Problem requirements
Find the string "icon" in the entries and copy each line that has it.

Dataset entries
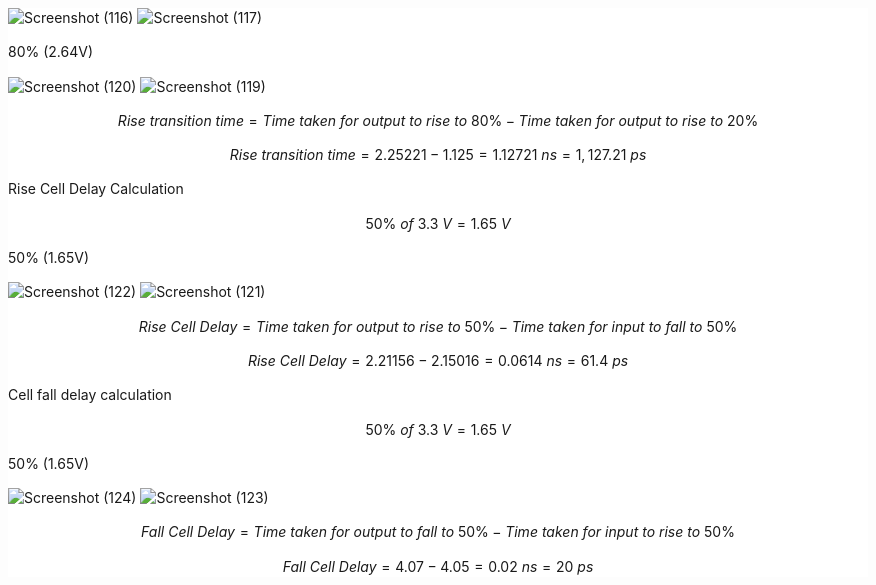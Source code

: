 ![Screenshot (116)](https://github.com/user-attachments/assets/c2f55c4a-97dd-499c-bb17-5bf79100223f)
![Screenshot (117)](https://github.com/user-attachments/assets/c620953d-ad82-4f0e-a1d7-21906dc73e0f)

80% (2.64V)

![Screenshot (120)](https://github.com/user-attachments/assets/23172beb-92db-4b31-aba4-cbd1fd0df7cf)
![Screenshot (119)](https://github.com/user-attachments/assets/ef78b270-5ec2-49d2-9695-956a0084c9b8)

```math
Rise\ transition\ time = Time\ taken\ for\ output\ to\ rise\ to\ 80\% - Time\ taken\ for\ output\ to\ rise\ to\ 20\%
```

```math
Rise\ transition\ time = 2.25221 - 1.125 = 1.12721\ ns = 1,127.21\ ps
```

Rise Cell Delay Calculation

```math
50\%\ of\ 3.3\ V = 1.65\ V
```

50% (1.65V)

![Screenshot (122)](https://github.com/user-attachments/assets/39f32a7d-aa78-42e0-89dd-deaba7c82927)
![Screenshot (121)](https://github.com/user-attachments/assets/54dc552b-16dc-4c14-be36-24dad4cd719d)

```math
Rise\ Cell\ Delay = Time\ taken\ for\ output\ to\ rise\ to\ 50\% - Time\ taken\ for\ input\ to\ fall\ to\ 50\%
```

```math
Rise\ Cell\ Delay = 2.21156 - 2.15016 = 0.0614\ ns = 61.4\ ps
```

Cell fall delay calculation

```math
50\%\ of\ 3.3\ V = 1.65\ V
```

50% (1.65V)

![Screenshot (124)](https://github.com/user-attachments/assets/0a5b9946-2120-4c88-b873-24297a21ef3c)
![Screenshot (123)](https://github.com/user-attachments/assets/5fc4c2ad-ac3c-4764-a095-a3e5ea02a212)


```math
Fall\ Cell\ Delay = Time\ taken\ for\ output\ to\ fall\ to\ 50\% - Time\ taken\ for\ input\ to\ rise\ to\ 50\%
```
```math
Fall\ Cell\ Delay = 4.07 - 4.05 = 0.02\ ns = 20\ ps
```
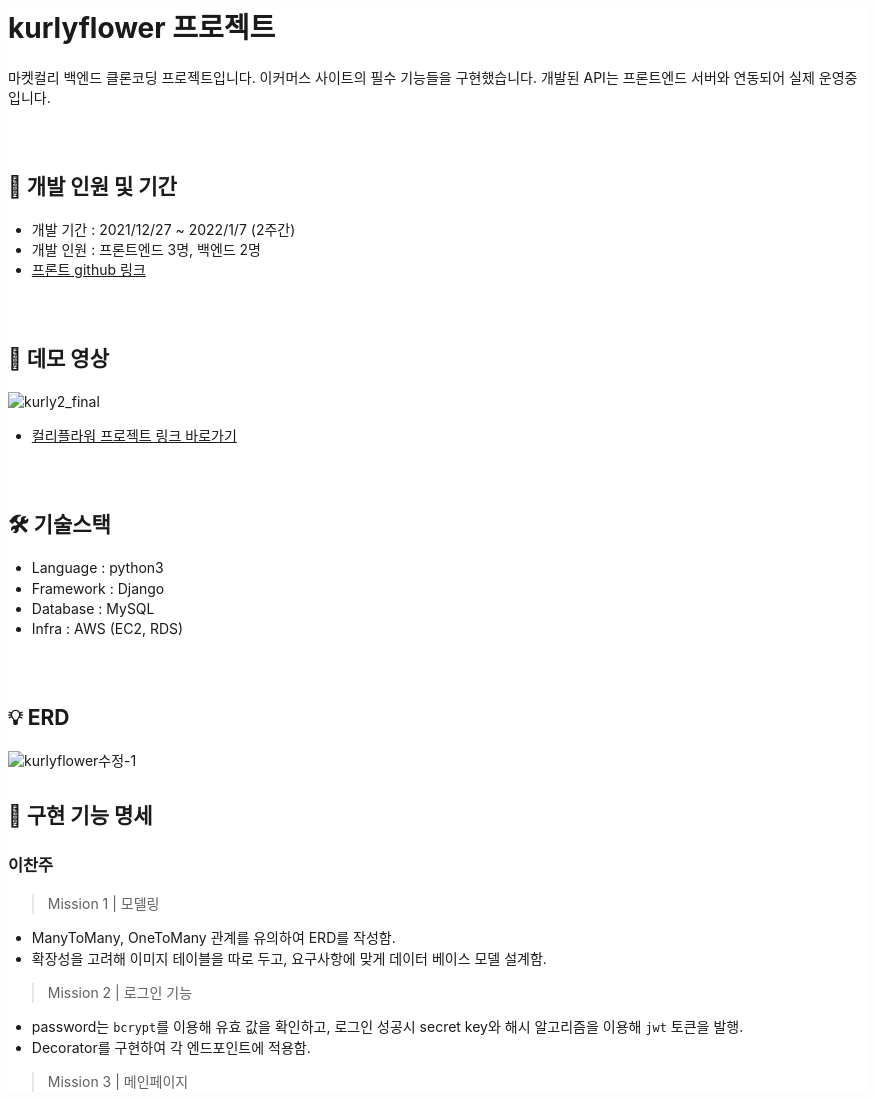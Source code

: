 # kurlyflower 프로젝트

마켓컬리 백엔드 클론코딩 프로젝트입니다.
이커머스 사이트의 필수 기능들을 구현했습니다.
개발된 API는 프론트엔드 서버와 연동되어 실제 운영중입니다.

<br>

## 🚀 개발 인원 및 기간

- 개발 기간 : 2021/12/27 ~ 2022/1/7 (2주간)
- 개발 인원 : 프론트엔드 3명, 백엔드 2명
- [프론트 github 링크](https://github.com/wecode-bootcamp-korea/westagram-frontend)

<br>

## 📍 데모 영상

![kurly2_final](https://user-images.githubusercontent.com/50139787/148687461-6ffc6500-3a1d-4898-8c61-da06e43a9a9d.gif)

- [컬리플라워 프로젝트 링크 바로가기](http://kurlyflower.s3-website.ap-northeast-2.amazonaws.com/)

<br>

## 🛠️ 기술스택

- Language : python3
- Framework : Django
- Database : MySQL
- Infra : AWS (EC2, RDS)

<br>

## 💡 ERD

![kurlyflower수정-1](https://user-images.githubusercontent.com/50139787/148689923-f91f787f-4bc6-40f5-b580-4f21451ac12f.jpg)

## 📝 구현 기능 명세

### 이찬주

> Mission 1 | 모델링

- ManyToMany, OneToMany 관계를 유의하여 ERD를 작성함.
- 확장성을 고려해 이미지 테이블을 따로 두고, 요구사항에 맞게 데이터 베이스 모델 설계함.

> Mission 2 | 로그인 기능

- password는 `bcrypt`를 이용해 유효 값을 확인하고, 로그인 성공시 secret key와 해시 알고리즘을 이용해 `jwt` 토큰을 발행.
- Decorator를 구현하여 각 엔드포인트에 적용함.

> Mission 3 | 메인페이지
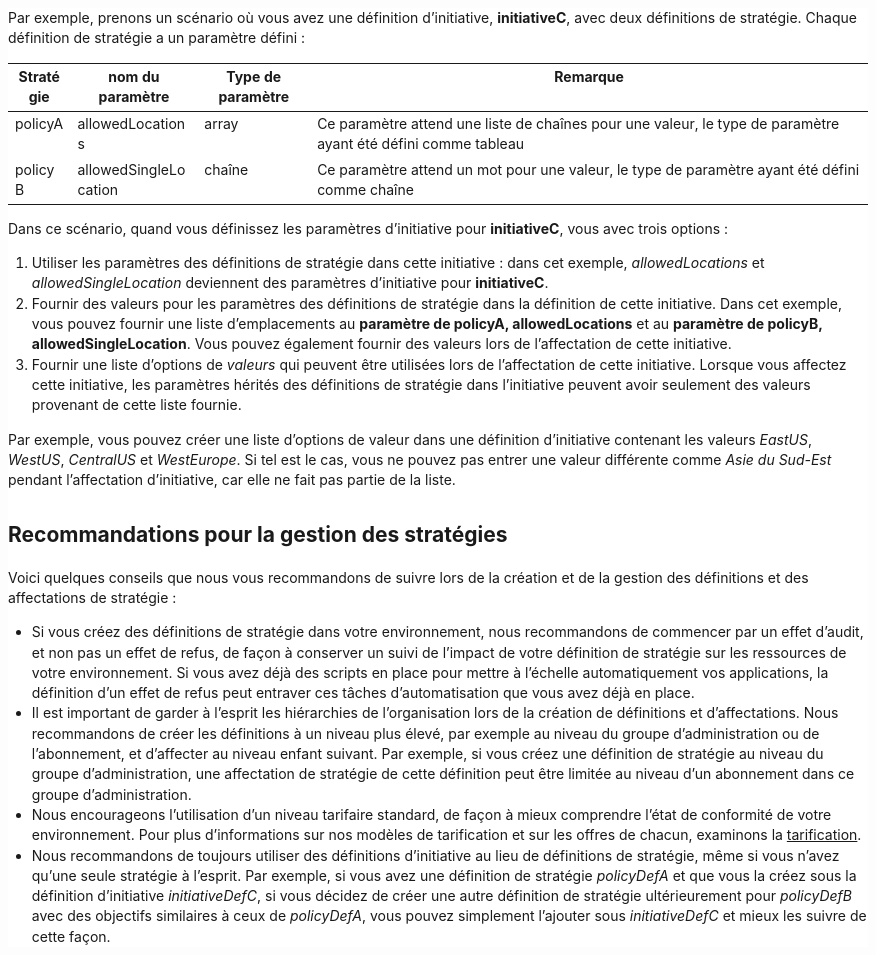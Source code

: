 Par exemple, prenons un scénario où vous avez une définition d’initiative, **initiativeC**, avec deux définitions de stratégie. Chaque définition de stratégie a un paramètre défini :

| Stratégie | nom du paramètre |Type de paramètre  |Remarque |
|---|---|---|---|
| policyA | allowedLocations | array  |Ce paramètre attend une liste de chaînes pour une valeur, le type de paramètre ayant été défini comme tableau |
| policyB | allowedSingleLocation |chaîne |Ce paramètre attend un mot pour une valeur, le type de paramètre ayant été défini comme chaîne |

Dans ce scénario, quand vous définissez les paramètres d’initiative pour **initiativeC**, vous avec trois options :

1. Utiliser les paramètres des définitions de stratégie dans cette initiative : dans cet exemple, *allowedLocations* et *allowedSingleLocation* deviennent des paramètres d’initiative pour **initiativeC**.
2. Fournir des valeurs pour les paramètres des définitions de stratégie dans la définition de cette initiative. Dans cet exemple, vous pouvez fournir une liste d’emplacements au **paramètre de policyA, allowedLocations** et au **paramètre de policyB, allowedSingleLocation**.
Vous pouvez également fournir des valeurs lors de l’affectation de cette initiative.
3. Fournir une liste d’options de *valeurs* qui peuvent être utilisées lors de l’affectation de cette initiative. Lorsque vous affectez cette initiative, les paramètres hérités des définitions de stratégie dans l’initiative peuvent avoir seulement des valeurs provenant de cette liste fournie.

Par exemple, vous pouvez créer une liste d’options de valeur dans une définition d’initiative contenant les valeurs *EastUS*, *WestUS*, *CentralUS* et *WestEurope*. Si tel est le cas, vous ne pouvez pas entrer une valeur différente comme *Asie du Sud-Est* pendant l’affectation d’initiative, car elle ne fait pas partie de la liste.

## <a name="recommendations-for-managing-policies"></a>Recommandations pour la gestion des stratégies

Voici quelques conseils que nous vous recommandons de suivre lors de la création et de la gestion des définitions et des affectations de stratégie :

- Si vous créez des définitions de stratégie dans votre environnement, nous recommandons de commencer par un effet d’audit, et non pas un effet de refus, de façon à conserver un suivi de l’impact de votre définition de stratégie sur les ressources de votre environnement. Si vous avez déjà des scripts en place pour mettre à l’échelle automatiquement vos applications, la définition d’un effet de refus peut entraver ces tâches d’automatisation que vous avez déjà en place.
- Il est important de garder à l’esprit les hiérarchies de l’organisation lors de la création de définitions et d’affectations. Nous recommandons de créer les définitions à un niveau plus élevé, par exemple au niveau du groupe d’administration ou de l’abonnement, et d’affecter au niveau enfant suivant. Par exemple, si vous créez une définition de stratégie au niveau du groupe d’administration, une affectation de stratégie de cette définition peut être limitée au niveau d’un abonnement dans ce groupe d’administration.
- Nous encourageons l’utilisation d’un niveau tarifaire standard, de façon à mieux comprendre l’état de conformité de votre environnement. Pour plus d’informations sur nos modèles de tarification et sur les offres de chacun, examinons la [tarification](https://azure.microsoft.com/pricing/details/azure-policy).
- Nous recommandons de toujours utiliser des définitions d’initiative au lieu de définitions de stratégie, même si vous n’avez qu’une seule stratégie à l’esprit. Par exemple, si vous avez une définition de stratégie *policyDefA* et que vous la créez sous la définition d’initiative *initiativeDefC*, si vous décidez de créer une autre définition de stratégie ultérieurement pour *policyDefB* avec des objectifs similaires à ceux de *policyDefA*, vous pouvez simplement l’ajouter sous *initiativeDefC* et mieux les suivre de cette façon.
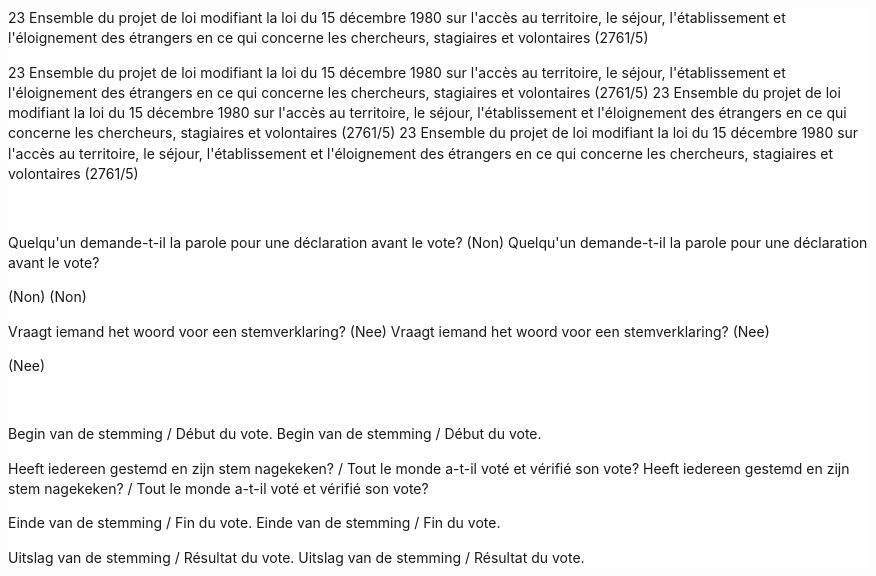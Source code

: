 
23 Ensemble du projet de loi modifiant la loi du 15 décembre 1980 sur
l'accès au territoire, le séjour, l'établissement et l'éloignement des
étrangers en ce qui concerne les chercheurs, stagiaires et volontaires (2761/5)

23 Ensemble du projet de loi modifiant la loi du 15 décembre 1980 sur
l'accès au territoire, le séjour, l'établissement et l'éloignement des
étrangers en ce qui concerne les chercheurs, stagiaires et volontaires (2761/5)
23 Ensemble du projet de loi modifiant la loi du 15 décembre 1980 sur
l'accès au territoire, le séjour, l'établissement et l'éloignement des
étrangers en ce qui concerne les chercheurs, stagiaires et volontaires (2761/5)
23 Ensemble du projet de loi modifiant la loi du 15 décembre 1980 sur
l'accès au territoire, le séjour, l'établissement et l'éloignement des
étrangers en ce qui concerne les chercheurs, stagiaires et volontaires (2761/5)


 
 

Quelqu'un
demande-t-il la parole pour une déclaration avant le vote? (Non)
Quelqu'un
demande-t-il la parole pour une déclaration avant le vote? 
 
(Non)
(Non)


Vraagt
iemand het woord voor een stemverklaring?
(Nee)
Vraagt
iemand het woord voor een stemverklaring?
(Nee)

(Nee)

 
 

Begin van de stemming / Début du
vote.
Begin van de stemming / Début du
vote.

Heeft iedereen gestemd en
zijn stem nagekeken? / Tout le monde a-t-il voté et vérifié son vote?
Heeft iedereen gestemd en
zijn stem nagekeken? / Tout le monde a-t-il voté et vérifié son vote?

Einde van de stemming / Fin du
vote.
Einde van de stemming / Fin du
vote.

Uitslag van de stemming /
Résultat du vote.
Uitslag van de stemming /
Résultat du vote.
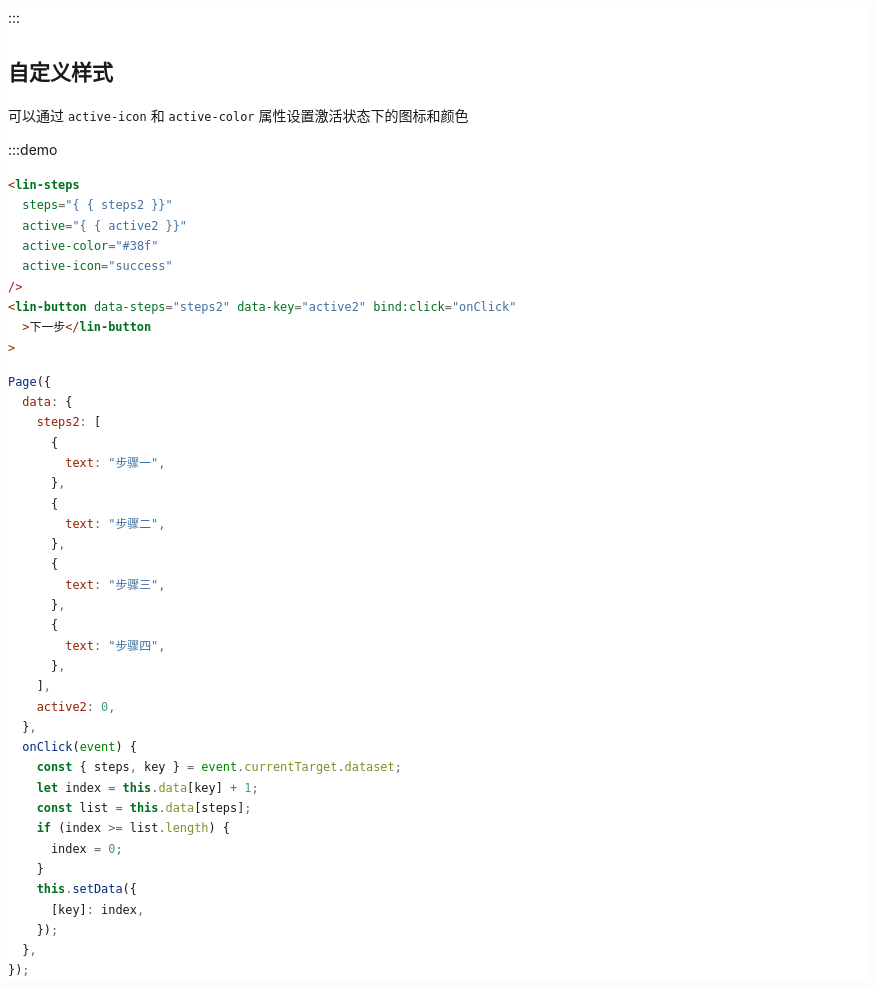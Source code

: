 :::

## 自定义样式

可以通过 `active-icon` 和 `active-color` 属性设置激活状态下的图标和颜色

:::demo

```html
<lin-steps
  steps="{ { steps2 }}"
  active="{ { active2 }}"
  active-color="#38f"
  active-icon="success"
/>
<lin-button data-steps="steps2" data-key="active2" bind:click="onClick"
  >下一步</lin-button
>
```

```javascript
Page({
  data: {
    steps2: [
      {
        text: "步骤一",
      },
      {
        text: "步骤二",
      },
      {
        text: "步骤三",
      },
      {
        text: "步骤四",
      },
    ],
    active2: 0,
  },
  onClick(event) {
    const { steps, key } = event.currentTarget.dataset;
    let index = this.data[key] + 1;
    const list = this.data[steps];
    if (index >= list.length) {
      index = 0;
    }
    this.setData({
      [key]: index,
    });
  },
});
```
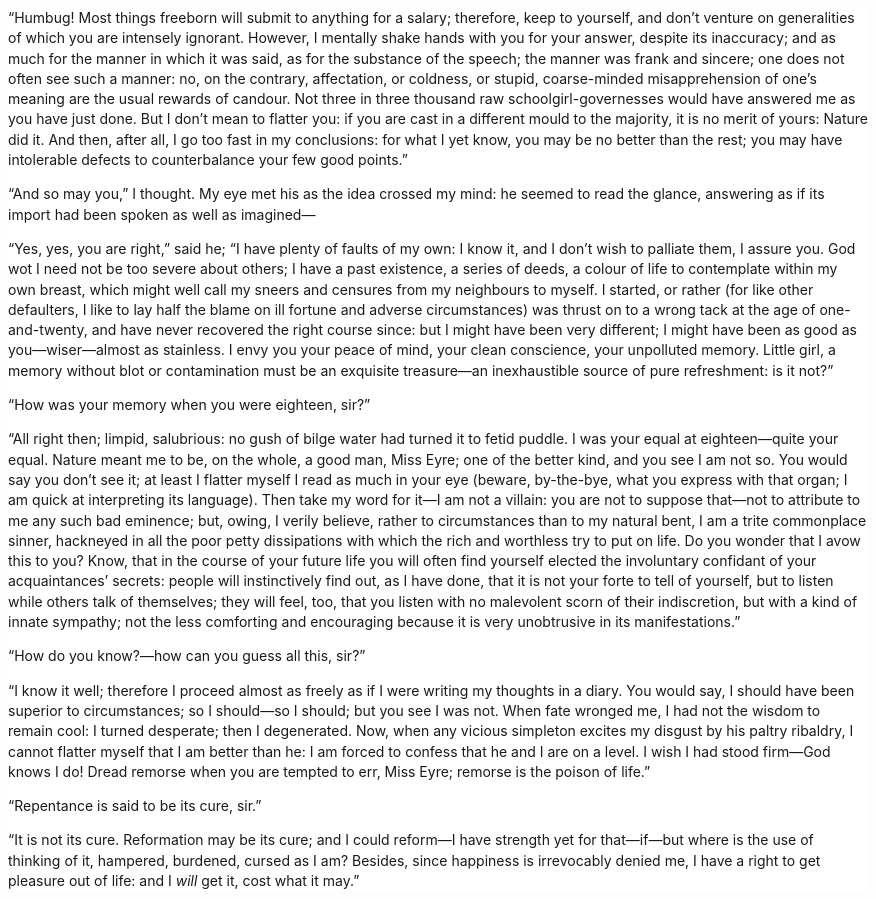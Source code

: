 “Humbug! Most things freeborn will submit to anything for a salary; therefore, keep to yourself, and don’t venture on generalities of which you are intensely ignorant. However, I mentally shake hands with you for your answer, despite its inaccuracy; and as much for the manner in which it was said, as for the substance of the speech; the manner was frank and sincere; one does not often see such a manner: no, on the contrary, affectation, or coldness, or stupid, coarse-minded misapprehension of one’s meaning are the usual rewards of candour. Not three in three thousand raw schoolgirl-governesses would have answered me as you have just done. But I don’t mean to flatter you: if you are cast in a different mould to the majority, it is no merit of yours: Nature did it. And then, after all, I go too fast in my conclusions: for what I yet know, you may be no better than the rest; you may have intolerable defects to counterbalance your few good points.”

“And so may you,” I thought. My eye met his as the idea crossed my mind: he seemed to read the glance, answering as if its import had been spoken as well as imagined⁠—

“Yes, yes, you are right,” said he; “I have plenty of faults of my own: I know it, and I don’t wish to palliate them, I assure you. God wot I need not be too severe about others; I have a past existence, a series of deeds, a colour of life to contemplate within my own breast, which might well call my sneers and censures from my neighbours to myself. I started, or rather \(for like other defaulters, I like to lay half the blame on ill fortune and adverse circumstances\) was thrust on to a wrong tack at the age of one-and-twenty, and have never recovered the right course since: but I might have been very different; I might have been as good as you⁠—wiser⁠—almost as stainless. I envy you your peace of mind, your clean conscience, your unpolluted memory. Little girl, a memory without blot or contamination must be an exquisite treasure⁠—an inexhaustible source of pure refreshment: is it not?”

“How was your memory when you were eighteen, sir?”

“All right then; limpid, salubrious: no gush of bilge water had turned it to fetid puddle. I was your equal at eighteen⁠—quite your equal. Nature meant me to be, on the whole, a good man, Miss Eyre; one of the better kind, and you see I am not so. You would say you don’t see it; at least I flatter myself I read as much in your eye \(beware, by-the-bye, what you express with that organ; I am quick at interpreting its language\). Then take my word for it⁠—I am not a villain: you are not to suppose that⁠—not to attribute to me any such bad eminence; but, owing, I verily believe, rather to circumstances than to my natural bent, I am a trite commonplace sinner, hackneyed in all the poor petty dissipations with which the rich and worthless try to put on life. Do you wonder that I avow this to you? Know, that in the course of your future life you will often find yourself elected the involuntary confidant of your acquaintances’ secrets: people will instinctively find out, as I have done, that it is not your forte to tell of yourself, but to listen while others talk of themselves; they will feel, too, that you listen with no malevolent scorn of their indiscretion, but with a kind of innate sympathy; not the less comforting and encouraging because it is very unobtrusive in its manifestations.”

“How do you know?⁠—how can you guess all this, sir?”

“I know it well; therefore I proceed almost as freely as if I were writing my thoughts in a diary. You would say, I should have been superior to circumstances; so I should⁠—so I should; but you see I was not. When fate wronged me, I had not the wisdom to remain cool: I turned desperate; then I degenerated. Now, when any vicious simpleton excites my disgust by his paltry ribaldry, I cannot flatter myself that I am better than he: I am forced to confess that he and I are on a level. I wish I had stood firm⁠—God knows I do! Dread remorse when you are tempted to err, Miss Eyre; remorse is the poison of life.”

“Repentance is said to be its cure, sir.”

“It is not its cure. Reformation may be its cure; and I could reform⁠—I have strength yet for that⁠—if⁠—but where is the use of thinking of it, hampered, burdened, cursed as I am? Besides, since happiness is irrevocably denied me, I have a right to get pleasure out of life: and I _will_ get it, cost what it may.”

Result for this exercise
可以通过 `active-icon` 和 `active-color` 属性设置激活状态下的图标和颜色
  active-icon="success"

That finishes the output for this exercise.